I am using my own version of the gapminder data set and trying to see which country has realized the most growth from 2008 to 2018. When i'm using the original gapminder data, it works fine but for some reason I cannot replicate on my own data set? The problem is that I cannot use na.locf()
because all the "2008" rows populate before "2018"

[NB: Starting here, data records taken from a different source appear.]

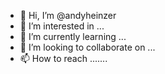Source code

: - 👋 Hi, I’m @andyheinzer
- 👀 I’m interested in ...
- 🌱 I’m currently learning ...
- 💞️ I’m looking to collaborate on ...
- 📫 How to reach  .......

<!---
andyheinzer/andyheinzer is a ✨ special ✨ repository because its `README.md` (this file) appears on your GitHub profile.
You can click the Preview link to take a look at your changes.


--->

I am using the spread function but it returns values in a way where I can't carry the last observation forward and the group_by
function does not seem to work
# The code on the original data that works fine
library(gapminder)
gapminder %>%
filter(year %in% c("1952", "1957")) %>%
spread(year, pop) %>%
na.locf() %>%
mutate(diff = `1957` - `1952`)
However, when I use my data set (the structure is the same), it changes the data in a way that is difficult to subtract
> class(gapminder_df$Year)
[1] "integer"
> class(gapminder_df$population)
[1] "numeric"
# and
> nrow(gapminder_df[gapminder_df$Year == "2018",])
[1] 134
> nrow(gapminder_df[gapminder_df$Year == "2008",])
[1] 134
top_10 <- gapminder_df %>%
filter(Year %in% c("2008", "2018")) %>%
spread(Year, population) %>%
na.locf()
the first column has NAs for the first half of rows and the second column returns NAs for the second half and therefore I can't subtract... group_by(country)

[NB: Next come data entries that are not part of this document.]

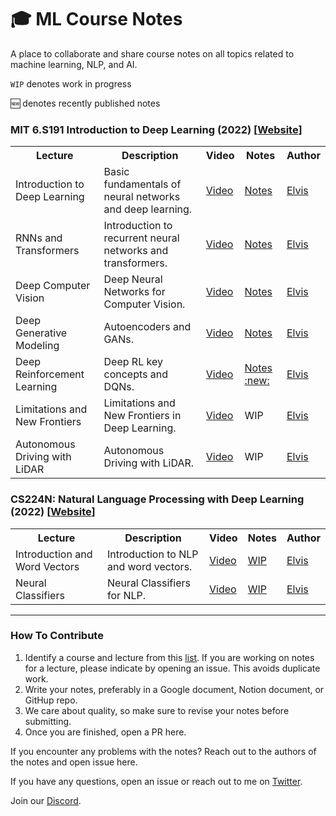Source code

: # 🎓 ML Course Notes
A place to collaborate and share course notes on all topics related to machine learning, NLP, and AI.

`WIP` denotes work in progress

:new: denotes recently published notes

### MIT 6.S191 Introduction to Deep Learning (2022) [[Website](http://introtodeeplearning.com/)]

<table class="tg">
  <tr>
    <th class="tg-yw4l"><b>Lecture</b></th>
    <th class="tg-yw4l"><b>Description</b></th>
    <th class="tg-yw4l"><b>Video</b></th>
    <th class="tg-yw4l"><b>Notes</b></th>
    <th class="tg-yw4l"><b>Author</b></th>
  </tr>
  
  <tr>
    <td class="tg-yw4l">Introduction to Deep Learning</td>
    <td class="tg-yw4l">Basic fundamentals of neural networks and deep learning.</td>
    <td class="tg-yw4l"><a href="https://youtu.be/7sB052Pz0sQ">Video<a></td>
    <td class="tg-yw4l"><a href="https://dair-ai.notion.site/Lecture-1-Intro-to-DL-d4929997a7a34a33a163cf40ba00360b">Notes</a></td>
    <td class="tg-yw4l"><a href="https://twitter.com/omarsar0)">Elvis<a></td>
  </tr>
  <tr>
    <td class="tg-yw4l">RNNs and Transformers</td>
    <td class="tg-yw4l">Introduction to recurrent neural networks and transformers.</td>
    <td class="tg-yw4l"><a href="https://youtu.be/QvkQ1B3FBqA">Video<a></td>
    <td class="tg-yw4l"><a href="https://dair-ai.notion.site/Lecture-2-Recurrent-Neural-Networks-and-Transformers-71fb3ba2a24f4b6c8cc77281fc19cfab">Notes</a></td>
    <td class="tg-yw4l"><a href="https://twitter.com/omarsar0)">Elvis<a></td>
  </tr>
  <tr>
    <td class="tg-yw4l">Deep Computer Vision</td>
    <td class="tg-yw4l">Deep Neural Networks for Computer Vision.</td>
    <td class="tg-yw4l"><a href="https://youtu.be/uapdILWYTzE">Video<a></td>
    <td class="tg-yw4l"><a href="https://dair-ai.notion.site/Lecture-3-Deep-Computer-Vision-e43a17b50f7e4b5f8393c070b22340a3">Notes</a></td>
    <td class="tg-yw4l"><a href="https://twitter.com/omarsar0)">Elvis<a></td>
  </tr>
  <tr>
    <td class="tg-yw4l">Deep Generative Modeling</td>
    <td class="tg-yw4l">Autoencoders and GANs.</td>
    <td class="tg-yw4l"><a href="https://youtu.be/QcLlc9lj2hk">Video<a></td>
    <td class="tg-yw4l"><a href="https://dair-ai.notion.site/Lecture-4-Deep-Generative-Modeling-928d24a5764d4bf1bcf5fb4c4234f6ac">Notes</a></td>
    <td class="tg-yw4l"><a href="https://twitter.com/omarsar0)">Elvis<a></td>
  </tr>
  <tr>
    <td class="tg-yw4l">Deep Reinforcement Learning</td>
    <td class="tg-yw4l">Deep RL key concepts and DQNs.</td>
    <td class="tg-yw4l"><a href="https://youtu.be/-WbN61qtTGQ">Video<a></td>
    <td class="tg-yw4l"><a href="https://dair-ai.notion.site/Lecture-5-Deep-Reinforcement-Learning-8ecc8b16a5ad4fcc81b5c3ceb21608b5">Notes :new:</a></td>
    <td class="tg-yw4l"><a href="https://twitter.com/omarsar0)">Elvis<a></td>
  </tr>
  <tr>
    <td class="tg-yw4l">Limitations and New Frontiers</td>
    <td class="tg-yw4l">Limitations and New Frontiers in Deep Learning.</td>
    <td class="tg-yw4l"><a href="https://youtu.be/wySXLRTxAGQ">Video<a></td>
    <td class="tg-yw4l">WIP</td>
    <td class="tg-yw4l"><a href="https://twitter.com/omarsar0)">Elvis<a></td>
  </tr>
  <tr>
    <td class="tg-yw4l">Autonomous Driving with LiDAR</td>
    <td class="tg-yw4l">Autonomous Driving with LiDAR.</td>
    <td class="tg-yw4l"><a href="https://youtu.be/NHZMfSMAHlo">Video<a></td>
    <td class="tg-yw4l">WIP</td>
    <td class="tg-yw4l"><a href="https://twitter.com/omarsar0)">Elvis<a></td>
  </tr> 
      
</table>

### CS224N: Natural Language Processing with Deep Learning (2022) [[Website](https://www.youtube.com/playlist?list=PLoROMvodv4rOSH4v6133s9LFPRHjEmbmJ)]

<table class="tg">
  <tr>
    <th class="tg-yw4l"><b>Lecture</b></th>
    <th class="tg-yw4l"><b>Description</b></th>
    <th class="tg-yw4l"><b>Video</b></th>
    <th class="tg-yw4l"><b>Notes</b></th>
    <th class="tg-yw4l"><b>Author</b></th>
  </tr>
  
  <tr>
    <td class="tg-yw4l">Introduction and Word Vectors</td>
    <td class="tg-yw4l">Introduction to NLP and word vectors.</td>
    <td class="tg-yw4l"><a href="https://youtu.be/rmVRLeJRkl4">Video<a></td>
    <td class="tg-yw4l"><a href="https://github.com/dair-ai/ML-Course-Notes/issues/3">WIP</a></td>
    <td class="tg-yw4l"><a href="https://twitter.com/omarsar0)">Elvis<a></td>
  </tr>
  <tr>
    <td class="tg-yw4l">Neural Classifiers</td>
    <td class="tg-yw4l">Neural Classifiers for NLP.</td>
    <td class="tg-yw4l"><a href="https://youtu.be/gqaHkPEZAew">Video<a></td>
    <td class="tg-yw4l"><a href="https://github.com/dair-ai/ML-Course-Notes/issues/4">WIP</a></td>
    <td class="tg-yw4l"><a href="https://twitter.com/omarsar0)">Elvis<a></td>
  </tr>
</table>

      
---
### How To Contribute

1) Identify a course and lecture from this [list](https://github.com/dair-ai/ML-YouTube-Courses). If you are working on notes for a lecture, please indicate by opening an issue. This avoids duplicate work. 
2) Write your notes, preferably in a Google document, Notion document, or GitHup repo.
3) We care about quality, so make sure to revise your notes before submitting.
4) Once you are finished, open a PR here.

If you encounter any problems with the notes? Reach out to the authors of the notes and open issue here.

If you have any questions, open an issue or reach out to me on [Twitter](https://twitter.com/omarsar0).

Join our [Discord](https://discord.gg/FzNtjEK9dg).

doesn't provide desirable results:
2018 2008 country
1 NA 27300000 Afghanistan
2 NA 2990000 Albania
3 NA 34900000 Algeria
4 NA 21800000 Angola
here is a sample of the data
gapminder_df <- tibble(
Country = c(rep("Afganistan", 4), rep("Albania", 4), rep("Algeria",4),rep("Angola",4)),
Year = rep(c("2008", "2009", "2018", "2004"), 4),
population = rnorm(16, mean = 5000000, sd = 50)
)
EDIT: I was able to fix it by selecting only relevant columns before spread... can someone explain to me why that worked? I guess I had multiple of the same dates for the same countries with many different values for other variables?
top_10 <- gapminder_df %>%
select(country, Year, population) %>%
filter(Year %in% c("2008", "2018")) %>%
spread(Year, population)